_ASSIGNMENT_
Copy the records that follow exactly, leaving nothing out.
======== RECORDS
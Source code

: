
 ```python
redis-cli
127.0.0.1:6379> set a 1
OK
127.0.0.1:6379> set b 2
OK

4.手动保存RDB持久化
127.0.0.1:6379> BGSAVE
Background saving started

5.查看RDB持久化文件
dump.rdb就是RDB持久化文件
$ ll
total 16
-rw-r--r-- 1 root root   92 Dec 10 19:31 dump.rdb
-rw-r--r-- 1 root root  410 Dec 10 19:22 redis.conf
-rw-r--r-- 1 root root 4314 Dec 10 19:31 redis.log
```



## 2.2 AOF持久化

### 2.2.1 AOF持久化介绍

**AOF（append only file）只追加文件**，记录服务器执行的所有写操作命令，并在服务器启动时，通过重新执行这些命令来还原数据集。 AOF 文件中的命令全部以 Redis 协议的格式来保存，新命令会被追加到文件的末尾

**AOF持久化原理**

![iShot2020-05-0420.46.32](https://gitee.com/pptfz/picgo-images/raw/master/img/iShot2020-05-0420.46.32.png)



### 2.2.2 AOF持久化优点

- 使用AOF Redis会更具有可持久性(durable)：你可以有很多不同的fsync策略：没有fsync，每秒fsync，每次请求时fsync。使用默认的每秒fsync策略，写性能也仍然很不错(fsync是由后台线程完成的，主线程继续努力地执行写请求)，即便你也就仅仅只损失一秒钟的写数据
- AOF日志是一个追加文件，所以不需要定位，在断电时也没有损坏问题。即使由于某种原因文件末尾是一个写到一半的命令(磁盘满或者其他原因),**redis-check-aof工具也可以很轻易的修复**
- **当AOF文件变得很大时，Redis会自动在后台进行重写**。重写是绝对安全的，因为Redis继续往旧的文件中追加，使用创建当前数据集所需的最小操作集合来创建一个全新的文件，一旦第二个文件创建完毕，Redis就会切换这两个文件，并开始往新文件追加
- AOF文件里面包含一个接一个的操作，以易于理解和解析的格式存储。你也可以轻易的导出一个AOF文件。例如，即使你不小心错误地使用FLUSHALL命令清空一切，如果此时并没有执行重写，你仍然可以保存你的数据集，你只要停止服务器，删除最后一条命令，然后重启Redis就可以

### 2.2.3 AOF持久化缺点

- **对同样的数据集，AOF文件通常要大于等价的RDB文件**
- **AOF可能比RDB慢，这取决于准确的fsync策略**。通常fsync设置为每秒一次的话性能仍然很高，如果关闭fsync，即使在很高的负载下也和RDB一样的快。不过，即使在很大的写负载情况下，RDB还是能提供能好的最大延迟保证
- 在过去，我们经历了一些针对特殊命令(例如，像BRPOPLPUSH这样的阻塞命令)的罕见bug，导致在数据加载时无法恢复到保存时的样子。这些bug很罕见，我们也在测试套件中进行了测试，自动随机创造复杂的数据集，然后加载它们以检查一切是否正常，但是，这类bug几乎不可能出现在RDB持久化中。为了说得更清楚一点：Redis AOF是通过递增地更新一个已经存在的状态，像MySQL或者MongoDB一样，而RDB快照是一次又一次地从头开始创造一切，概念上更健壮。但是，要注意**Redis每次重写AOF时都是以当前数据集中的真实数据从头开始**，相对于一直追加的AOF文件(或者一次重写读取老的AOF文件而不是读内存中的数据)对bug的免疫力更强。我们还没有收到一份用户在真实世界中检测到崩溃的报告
================
_EXERCISE RESULT_
Source code

:
 ```python
redis-cli
127.0.0.1:6379> set a 1
OK
127.0.0.1:6379> set b 2
OK

4.手动保存RDB持久化
127.0.0.1:6379> BGSAVE
Background saving started

5.查看RDB持久化文件
dump.rdb就是RDB持久化文件
$ ll
total 16
-rw-r--r-- 1 root root   92 Dec 10 19:31 dump.rdb
-rw-r--r-- 1 root root  410 Dec 10 19:22 redis.conf
-rw-r--r-- 1 root root 4314 Dec 10 19:31 redis.log
```



## 2.2 AOF持久化

### 2.2.1 AOF持久化介绍

**AOF（append only file）只追加文件**，记录服务器执行的所有写操作命令，并在服务器启动时，通过重新执行这些命令来还原数据集。 AOF 文件中的命令全部以 Redis 协议的格式来保存，新命令会被追加到文件的末尾

**AOF持久化原理**

![iShot2020-05-0420.46.32](https://gitee.com/pptfz/picgo-images/raw/master/img/iShot2020-05-0420.46.32.png)



### 2.2.2 AOF持久化优点

- 使用AOF Redis会更具有可持久性(durable)：你可以有很多不同的fsync策略：没有fsync，每秒fsync，每次请求时fsync。使用默认的每秒fsync策略，写性能也仍然很不错(fsync是由后台线程完成的，主线程继续努力地执行写请求)，即便你也就仅仅只损失一秒钟的写数据
- AOF日志是一个追加文件，所以不需要定位，在断电时也没有损坏问题。即使由于某种原因文件末尾是一个写到一半的命令(磁盘满或者其他原因),**redis-check-aof工具也可以很轻易的修复**
- **当AOF文件变得很大时，Redis会自动在后台进行重写**。重写是绝对安全的，因为Redis继续往旧的文件中追加，使用创建当前数据集所需的最小操作集合来创建一个全新的文件，一旦第二个文件创建完毕，Redis就会切换这两个文件，并开始往新文件追加
- AOF文件里面包含一个接一个的操作，以易于理解和解析的格式存储。你也可以轻易的导出一个AOF文件。例如，即使你不小心错误地使用FLUSHALL命令清空一切，如果此时并没有执行重写，你仍然可以保存你的数据集，你只要停止服务器，删除最后一条命令，然后重启Redis就可以

### 2.2.3 AOF持久化缺点

- **对同样的数据集，AOF文件通常要大于等价的RDB文件**
- **AOF可能比RDB慢，这取决于准确的fsync策略**。通常fsync设置为每秒一次的话性能仍然很高，如果关闭fsync，即使在很高的负载下也和RDB一样的快。不过，即使在很大的写负载情况下，RDB还是能提供能好的最大延迟保证
- 在过去，我们经历了一些针对特殊命令(例如，像BRPOPLPUSH这样的阻塞命令)的罕见bug，导致在数据加载时无法恢复到保存时的样子。这些bug很罕见，我们也在测试套件中进行了测试，自动随机创造复杂的数据集，然后加载它们以检查一切是否正常，但是，这类bug几乎不可能出现在RDB持久化中。为了说得更清楚一点：Redis AOF是通过递增地更新一个已经存在的状态，像MySQL或者MongoDB一样，而RDB快照是一次又一次地从头开始创造一切，概念上更健壮。但是，要注意**Redis每次重写AOF时都是以当前数据集中的真实数据从头开始**，相对于一直追加的AOF文件(或者一次重写读取老的AOF文件而不是读内存中的数据)对bug的免疫力更强。我们还没有收到一份用户在真实世界中检测到崩溃的报告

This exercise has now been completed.